Member of the Amyotha Hluttaw
- Incumbent
- Assumed office 3 February 2016
- Constituency: Sagaing Region No. 5
- Majority: 227437 votes

Personal details
- Born: 20 March 1942 (age 84) Yangon, Myanmar
- Party: National League for Democracy
- Spouse: Myint Myint Thein
- Children: Nanda Htut Kyaw Swar Htut
- Parent(s): Ba Chit (father) Ma Ma Latt (mother)
- Alma mater: Yangon Institute of Economics (B.Ecom)

= Ye Htut (politician, born 1942) =

Burmese politician

Ye Htut (ရဲထွဋ်; born 20 March 1942) is a Burmese politician who currently serves as an Amyotha Hluttaw MP for Sagaing Region No. 5 constituency. He is a member of the National League for Democracy.

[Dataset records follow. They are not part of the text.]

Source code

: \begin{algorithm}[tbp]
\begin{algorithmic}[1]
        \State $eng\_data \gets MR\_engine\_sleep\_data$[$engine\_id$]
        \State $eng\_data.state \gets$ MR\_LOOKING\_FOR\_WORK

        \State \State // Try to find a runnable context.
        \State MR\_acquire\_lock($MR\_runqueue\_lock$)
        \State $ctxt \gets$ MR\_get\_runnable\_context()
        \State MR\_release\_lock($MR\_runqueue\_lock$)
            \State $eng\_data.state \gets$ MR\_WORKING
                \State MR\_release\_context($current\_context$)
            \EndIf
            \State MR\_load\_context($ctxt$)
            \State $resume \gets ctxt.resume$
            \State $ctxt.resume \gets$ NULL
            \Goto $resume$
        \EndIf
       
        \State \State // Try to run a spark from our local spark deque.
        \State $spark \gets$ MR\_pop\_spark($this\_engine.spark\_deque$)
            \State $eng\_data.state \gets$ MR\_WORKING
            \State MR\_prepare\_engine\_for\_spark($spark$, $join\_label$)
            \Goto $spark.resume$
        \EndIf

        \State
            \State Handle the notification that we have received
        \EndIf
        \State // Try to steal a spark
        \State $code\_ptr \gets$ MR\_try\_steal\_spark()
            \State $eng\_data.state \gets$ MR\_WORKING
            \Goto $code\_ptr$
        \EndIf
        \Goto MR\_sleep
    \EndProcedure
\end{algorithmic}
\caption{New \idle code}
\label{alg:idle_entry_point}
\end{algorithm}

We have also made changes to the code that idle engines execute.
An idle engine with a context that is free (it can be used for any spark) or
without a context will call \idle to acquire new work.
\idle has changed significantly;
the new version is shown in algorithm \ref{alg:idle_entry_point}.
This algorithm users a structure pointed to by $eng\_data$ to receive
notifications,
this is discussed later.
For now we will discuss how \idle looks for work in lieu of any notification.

==Early life and education==
Ye Htut was born on 20 March 1942 in Yangon, Myanmar. He graduated with B.Ecom from Yangon Institute of Economics. He is also a writer.

==Political career==
He is a member of the National League for Democracy. In the 2015 Myanmar general election, he was elected as an Amyotha Hluttaw member of parliament, winning a majority of 227437 votes and elected representative from Sagaing Region No. 5 parliamentary constituency.